NVIDIA / cuda-quantum

C++ and Python support for the CUDA Quantum programming model for heterogeneous quantum-classical workflows
https://nvidia.github.io/cuda-quantum/
Other
552 stars 188 forks source link

anyon target is not stable in CI #2249

Open schweitzpgi opened 1 month ago

schweitzpgi commented 1 month ago

It appears that the anyon target is not stable in the CI. Various tests will fail to verify when this target is selected and report that the standard output of the process is empty. We believe this is an undiscovered bug somewhere in this target's implementation.

As a workaround, we're removing this target from target tests on an ad hoc basis to keep the CI working in a deterministic way.

bmhowe23 commented 1 month ago

Just leaving this here for when we tackle the underlying root cause. #2253 removed some of the tests, so refer to that PR when adding the tests back in.

bmhowe23 commented 1 month ago

@schweitzpgi - is it possible this is related to https://github.com/NVIDIA/cuda-quantum/issues/1712?

schweitzpgi commented 1 month ago

@schweitzpgi - is it possible this is related to #1712?

Might be. These failures were popping up for @khalatepradnya and @sacpis and myself somewhat randomly in the CI and about 50% of the time. The failure mode was that there was nothing appearing on the stdout stream. As it was hard to reproduce locally (smaller machine, fewer threads?), it was backed out rather than forcing everyone to run the CI twice per rebase on average.

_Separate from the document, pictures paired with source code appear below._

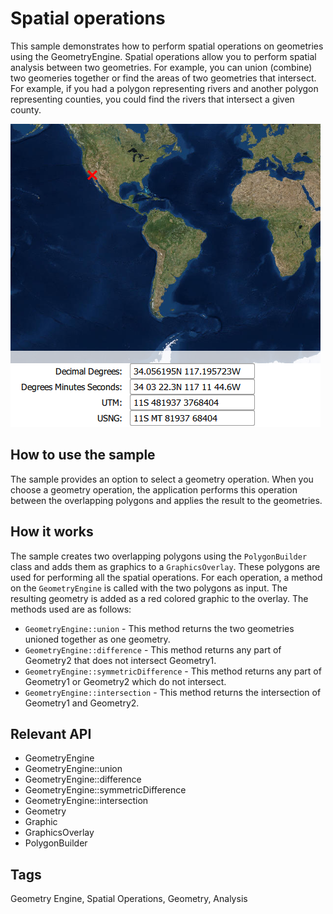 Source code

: # Spatial operations

This sample demonstrates how to perform spatial operations on geometries using the GeometryEngine. Spatial operations allow you to perform spatial analysis between two geometries. For example, you can union (combine) two geomeries together or find the areas of two geometries that intersect. For example, if you had a polygon representing rivers and another polygon representing counties, you could find the rivers that intersect a given county.

![](screenshot.png)

## How to use the sample
The sample provides an option to select a geometry operation. When you choose a geometry operation, the application performs this operation between the overlapping polygons and applies the result to the geometries.

## How it works
The sample creates two overlapping polygons using the `PolygonBuilder` class and adds them as graphics to a `GraphicsOverlay`. These polygons are used for performing all the spatial operations. For each operation, a method on the `GeometryEngine` is called with the two polygons as input. The resulting geometry is added as a red colored graphic to the overlay. The methods used are as follows:

- `GeometryEngine::union` - This method returns the two geometries unioned together as one geometry.
- `GeometryEngine::difference` - This method returns any part of Geometry2 that does not intersect Geometry1.
- `GeometryEngine::symmetricDifference` - This method returns any part of Geometry1 or Geometry2 which do not intersect.
- `GeometryEngine::intersection` - This method returns the intersection of Geometry1 and Geometry2.

## Relevant API
- GeometryEngine
- GeometryEngine::union
- GeometryEngine::difference
- GeometryEngine::symmetricDifference
- GeometryEngine::intersection
- Geometry
- Graphic
- GraphicsOverlay
- PolygonBuilder

## Tags
Geometry Engine, Spatial Operations, Geometry, Analysis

Lambdauv commented 1 month ago

just want to note that the CI tests were done multiple times without failures during the several days trying to merge the initial Anyon PR. is it possible that PRs after Sept 10 added something that increased the parallel workload in building the installer? It could be that simultaneously building multiple components that also build the same libraries in the processes repeatedly might cause problems for OS on smaller machines [inspired by discussions on sporadic build errors seen here ].

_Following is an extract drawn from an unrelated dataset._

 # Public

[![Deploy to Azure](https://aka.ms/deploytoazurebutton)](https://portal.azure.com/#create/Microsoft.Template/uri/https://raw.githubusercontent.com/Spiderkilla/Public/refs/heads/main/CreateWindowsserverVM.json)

bmhowe23 commented 1 month ago

just want to note that the CI tests were done multiple times without failures during the several days trying to merge the initial Anyon PR. is it possible that PRs after Sept 10 added something that increased the parallel workload in building the installer? It could be that simultaneously building multiple components that also build the same libraries in the processes repeatedly might cause problems for OS on smaller machines [inspired by discussions on sporadic build errors seen here ].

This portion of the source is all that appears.